In the frame 31 a, one end portion of each joining portion 33 a is connected to the heat sink 4 c, and the other end portion is connected to the frame portion 32. The joining portion 33 a is connected to the upper portion of the heat sink 4 c, and the joining portion 33 a and the heat sink 4 c are integrally formed, and therefore, the joining portion 33 a extends until reaching the frame portion 32 in the peripheral edge portion of the upper surface 9 a of the heat sink 4 c so as to protrude outside from the side surface of the heat sink 4 c. Therefore, the one obtained by adding the protruded portion 11 a from which the pin portion 13 c is omitted and the joining portion 33 integrally connected to the protruded portion 11 a in the frame 31 of the second embodiment corresponds to the joining portion 33 a in the frame 31 a of the present embodiment. Further, it can be said that the one in which the protruded portion 11 a provided with no pin portion 13 c is extended until reaching the frame portion 32 in the second embodiment corresponds to the joining portion 33 a in the frame 31 a of the present embodiment.
Further, it is more preferable that the joining portion 33 a is connected to each of the four corners of the upper surface 9 a of the heat sink 4 c as shown in FIGS. 87 and 88, and by this means, the heat sink 4 c can be stably joined (retained) to the frame portion 32, and at the same time, when the frame 31 a is fixed to the wiring board 21 c later, the joining portion 33 a and the connecting terminal 17 b are less likely to overlap with each other. For the same reason, the extending direction of the joining portion 33 a is preferably the diagonal direction of the upper surface 9 a of the heat sink 4 c.

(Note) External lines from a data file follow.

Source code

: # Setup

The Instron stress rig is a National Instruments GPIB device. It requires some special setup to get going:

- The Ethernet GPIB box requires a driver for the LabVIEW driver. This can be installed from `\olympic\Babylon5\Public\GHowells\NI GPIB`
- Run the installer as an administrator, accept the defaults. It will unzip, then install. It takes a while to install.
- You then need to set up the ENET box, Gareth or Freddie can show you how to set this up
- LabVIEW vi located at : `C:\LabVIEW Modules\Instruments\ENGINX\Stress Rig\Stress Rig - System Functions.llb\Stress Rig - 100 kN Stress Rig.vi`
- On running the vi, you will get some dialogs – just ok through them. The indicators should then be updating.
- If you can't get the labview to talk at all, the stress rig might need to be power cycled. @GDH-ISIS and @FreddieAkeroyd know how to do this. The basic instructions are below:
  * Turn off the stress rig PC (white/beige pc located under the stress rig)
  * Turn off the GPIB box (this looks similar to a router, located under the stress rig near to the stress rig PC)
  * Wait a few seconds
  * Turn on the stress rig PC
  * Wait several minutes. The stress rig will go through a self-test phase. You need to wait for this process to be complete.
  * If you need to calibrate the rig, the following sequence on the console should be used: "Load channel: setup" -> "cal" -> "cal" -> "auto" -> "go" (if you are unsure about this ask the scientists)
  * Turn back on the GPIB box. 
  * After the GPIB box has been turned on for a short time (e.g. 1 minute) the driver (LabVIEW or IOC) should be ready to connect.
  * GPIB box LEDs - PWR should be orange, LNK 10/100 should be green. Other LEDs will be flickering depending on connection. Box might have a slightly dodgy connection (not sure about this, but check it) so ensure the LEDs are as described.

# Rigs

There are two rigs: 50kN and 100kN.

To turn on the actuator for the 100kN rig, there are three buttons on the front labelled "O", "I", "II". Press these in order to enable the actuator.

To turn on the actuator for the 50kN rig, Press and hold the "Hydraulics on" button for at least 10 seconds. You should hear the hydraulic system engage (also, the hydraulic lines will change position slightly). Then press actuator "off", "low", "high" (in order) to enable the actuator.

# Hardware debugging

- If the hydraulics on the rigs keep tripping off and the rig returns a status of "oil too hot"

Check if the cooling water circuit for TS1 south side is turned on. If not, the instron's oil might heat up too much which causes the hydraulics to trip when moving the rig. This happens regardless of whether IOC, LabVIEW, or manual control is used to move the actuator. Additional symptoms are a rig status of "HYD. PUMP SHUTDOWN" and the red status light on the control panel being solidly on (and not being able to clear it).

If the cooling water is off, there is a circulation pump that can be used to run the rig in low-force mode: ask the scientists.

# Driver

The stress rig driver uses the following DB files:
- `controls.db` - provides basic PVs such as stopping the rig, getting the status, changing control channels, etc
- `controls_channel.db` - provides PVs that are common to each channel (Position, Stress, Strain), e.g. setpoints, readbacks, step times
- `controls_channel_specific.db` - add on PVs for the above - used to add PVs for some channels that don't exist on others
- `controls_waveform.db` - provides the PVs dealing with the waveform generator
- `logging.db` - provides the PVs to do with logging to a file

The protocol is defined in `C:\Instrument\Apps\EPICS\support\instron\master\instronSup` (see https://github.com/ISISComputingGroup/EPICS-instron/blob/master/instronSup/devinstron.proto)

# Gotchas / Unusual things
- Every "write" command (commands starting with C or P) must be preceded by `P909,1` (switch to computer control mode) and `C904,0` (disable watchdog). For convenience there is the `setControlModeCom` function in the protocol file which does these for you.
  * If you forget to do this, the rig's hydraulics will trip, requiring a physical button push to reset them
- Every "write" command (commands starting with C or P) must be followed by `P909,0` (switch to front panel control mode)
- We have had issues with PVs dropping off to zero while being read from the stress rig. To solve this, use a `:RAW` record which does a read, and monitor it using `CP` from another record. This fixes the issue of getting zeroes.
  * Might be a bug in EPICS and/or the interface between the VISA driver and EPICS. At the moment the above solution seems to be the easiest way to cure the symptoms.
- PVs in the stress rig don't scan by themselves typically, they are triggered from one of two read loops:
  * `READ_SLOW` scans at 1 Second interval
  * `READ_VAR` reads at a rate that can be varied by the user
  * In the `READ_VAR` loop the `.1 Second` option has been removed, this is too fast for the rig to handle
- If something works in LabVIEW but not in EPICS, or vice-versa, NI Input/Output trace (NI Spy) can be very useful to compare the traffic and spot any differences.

As shown in FIGS. 88 and 90, the lower surface 32 a of the frame portion 32 has pin portions (caulking portions, pin portions for caulking, caulking pins, protruded portions, convex portions) 13 e integrally formed with the frame portion 32. As described later, the pin portion 13 e is used for fixing the frame portion 32 and the wiring board 21. In the frame 31 a, the heat sink 4 c, the frame portion 32, the joining portion 33 a, and the pin portion 13 e are integrally formed of the same material. The frame 31 a can be formed by, for example, processing a copper plate and the like by a metal mold. Although the heat sinks 4 c appear to be separated from each other in the cross-sectional view of FIG. 89, as evident from FIGS. 87 and 88, the heat sinks 4 c are mutually joined in reality through the joining portion 33 a and the frame portion 32.
After the frame 31 a is prepared, as shown in FIGS. 91 and 92, the semiconductor chip 5 is bonded on the upper surface 9 a of each heat sink 4 c of the frame 31 a through the bonding agent 14 (step S3 b). The bonding process of the semiconductor chip 5 in the step S3 b can be performed in the same manner as the bonding process of the semiconductor chip 5 in the step S3 of the first embodiment, and therefore, the detailed description thereof will be omitted here.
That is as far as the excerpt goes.